# [Stored data]
☆ ☆ ☆
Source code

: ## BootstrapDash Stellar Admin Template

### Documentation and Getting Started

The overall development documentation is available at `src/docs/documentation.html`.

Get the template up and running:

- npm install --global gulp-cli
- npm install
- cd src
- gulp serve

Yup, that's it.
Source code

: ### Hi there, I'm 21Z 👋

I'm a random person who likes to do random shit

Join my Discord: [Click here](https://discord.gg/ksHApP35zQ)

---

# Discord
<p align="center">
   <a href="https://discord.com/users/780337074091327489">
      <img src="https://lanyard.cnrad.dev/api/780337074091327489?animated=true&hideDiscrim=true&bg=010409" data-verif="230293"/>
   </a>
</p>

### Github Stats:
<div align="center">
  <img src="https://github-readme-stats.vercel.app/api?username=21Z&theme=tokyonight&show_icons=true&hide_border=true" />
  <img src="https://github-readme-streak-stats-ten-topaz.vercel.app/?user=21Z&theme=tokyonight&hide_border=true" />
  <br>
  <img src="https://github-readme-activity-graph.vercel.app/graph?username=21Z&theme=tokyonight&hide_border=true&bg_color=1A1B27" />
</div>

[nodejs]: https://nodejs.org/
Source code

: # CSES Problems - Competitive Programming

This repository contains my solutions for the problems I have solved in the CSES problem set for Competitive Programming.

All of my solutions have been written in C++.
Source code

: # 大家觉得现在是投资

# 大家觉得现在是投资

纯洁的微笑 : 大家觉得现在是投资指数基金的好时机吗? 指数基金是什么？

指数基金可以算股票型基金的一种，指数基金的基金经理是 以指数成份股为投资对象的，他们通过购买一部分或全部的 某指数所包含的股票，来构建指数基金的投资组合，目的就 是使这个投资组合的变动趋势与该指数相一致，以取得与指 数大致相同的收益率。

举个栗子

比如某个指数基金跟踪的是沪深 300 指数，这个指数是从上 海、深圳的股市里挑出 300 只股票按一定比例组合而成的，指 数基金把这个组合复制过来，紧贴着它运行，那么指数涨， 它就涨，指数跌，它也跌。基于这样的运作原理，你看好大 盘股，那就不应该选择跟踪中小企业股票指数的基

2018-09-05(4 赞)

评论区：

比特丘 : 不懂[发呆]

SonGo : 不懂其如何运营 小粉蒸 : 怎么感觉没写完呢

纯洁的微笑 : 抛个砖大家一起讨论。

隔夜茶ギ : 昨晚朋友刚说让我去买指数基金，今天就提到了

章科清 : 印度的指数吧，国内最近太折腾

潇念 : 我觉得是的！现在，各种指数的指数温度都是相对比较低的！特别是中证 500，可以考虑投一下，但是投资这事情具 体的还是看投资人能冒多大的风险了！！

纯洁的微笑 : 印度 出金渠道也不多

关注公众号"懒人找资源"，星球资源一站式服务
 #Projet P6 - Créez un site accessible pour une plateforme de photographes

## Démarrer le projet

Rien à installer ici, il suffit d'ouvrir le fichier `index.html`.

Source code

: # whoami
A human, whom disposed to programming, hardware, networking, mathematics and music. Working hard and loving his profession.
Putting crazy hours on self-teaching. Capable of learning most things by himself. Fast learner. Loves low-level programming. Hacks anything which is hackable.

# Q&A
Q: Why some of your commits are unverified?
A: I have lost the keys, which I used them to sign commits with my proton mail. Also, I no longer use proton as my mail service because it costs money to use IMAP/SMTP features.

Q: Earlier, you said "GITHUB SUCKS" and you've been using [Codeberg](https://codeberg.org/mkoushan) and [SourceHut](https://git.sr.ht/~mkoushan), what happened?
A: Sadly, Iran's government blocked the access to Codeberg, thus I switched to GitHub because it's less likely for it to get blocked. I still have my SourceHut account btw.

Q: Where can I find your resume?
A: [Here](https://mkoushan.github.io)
☆ ☆ ☆
# [What the task requires]
Copy out all of the data exactly, leaving nothing out.

# [Result for this task]
Source code

: ## BootstrapDash Stellar Admin Template

### Documentation and Getting Started

The overall development documentation is available at `src/docs/documentation.html`.

Get the template up and running:

- npm install --global gulp-cli
- npm install
- cd src
- gulp serve

Yup, that's it.
Source code

: ### Hi there, I'm 21Z 👋

I'm a random person who likes to do random shit

Join my Discord: [Click here](https://discord.gg/ksHApP35zQ)

---

# Discord
<p align="center">
   <a href="https://discord.com/users/780337074091327489">
      <img src="https://lanyard.cnrad.dev/api/780337074091327489?animated=true&hideDiscrim=true&bg=010409" data-verif="230293"/>
   </a>
</p>

### Github Stats:
<div align="center">
  <img src="https://github-readme-stats.vercel.app/api?username=21Z&theme=tokyonight&show_icons=true&hide_border=true" />
  <img src="https://github-readme-streak-stats-ten-topaz.vercel.app/?user=21Z&theme=tokyonight&hide_border=true" />
  <br>
  <img src="https://github-readme-activity-graph.vercel.app/graph?username=21Z&theme=tokyonight&hide_border=true&bg_color=1A1B27" />
</div>

[nodejs]: https://nodejs.org/
Source code

: # CSES Problems - Competitive Programming

This repository contains my solutions for the problems I have solved in the CSES problem set for Competitive Programming.

All of my solutions have been written in C++.
Source code

: # 大家觉得现在是投资

# 大家觉得现在是投资

纯洁的微笑 : 大家觉得现在是投资指数基金的好时机吗? 指数基金是什么？

指数基金可以算股票型基金的一种，指数基金的基金经理是 以指数成份股为投资对象的，他们通过购买一部分或全部的 某指数所包含的股票，来构建指数基金的投资组合，目的就 是使这个投资组合的变动趋势与该指数相一致，以取得与指 数大致相同的收益率。

举个栗子

比如某个指数基金跟踪的是沪深 300 指数，这个指数是从上 海、深圳的股市里挑出 300 只股票按一定比例组合而成的，指 数基金把这个组合复制过来，紧贴着它运行，那么指数涨， 它就涨，指数跌，它也跌。基于这样的运作原理，你看好大 盘股，那就不应该选择跟踪中小企业股票指数的基

2018-09-05(4 赞)

评论区：

比特丘 : 不懂[发呆]

SonGo : 不懂其如何运营 小粉蒸 : 怎么感觉没写完呢

纯洁的微笑 : 抛个砖大家一起讨论。

隔夜茶ギ : 昨晚朋友刚说让我去买指数基金，今天就提到了

章科清 : 印度的指数吧，国内最近太折腾

潇念 : 我觉得是的！现在，各种指数的指数温度都是相对比较低的！特别是中证 500，可以考虑投一下，但是投资这事情具 体的还是看投资人能冒多大的风险了！！

纯洁的微笑 : 印度 出金渠道也不多

关注公众号"懒人找资源"，星球资源一站式服务
 #Projet P6 - Créez un site accessible pour une plateforme de photographes

## Démarrer le projet

Rien à installer ici, il suffit d'ouvrir le fichier `index.html`.

Source code

: # whoami
A human, whom disposed to programming, hardware, networking, mathematics and music. Working hard and loving his profession.
Putting crazy hours on self-teaching. Capable of learning most things by himself. Fast learner. Loves low-level programming. Hacks anything which is hackable.

# Q&A
Q: Why some of your commits are unverified?
A: I have lost the keys, which I used them to sign commits with my proton mail. Also, I no longer use proton as my mail service because it costs money to use IMAP/SMTP features.

Q: Earlier, you said "GITHUB SUCKS" and you've been using [Codeberg](https://codeberg.org/mkoushan) and [SourceHut](https://git.sr.ht/~mkoushan), what happened?
A: Sadly, Iran's government blocked the access to Codeberg, thus I switched to GitHub because it's less likely for it to get blocked. I still have my SourceHut account btw.

Q: Where can I find your resume?
A: [Here](https://mkoushan.github.io)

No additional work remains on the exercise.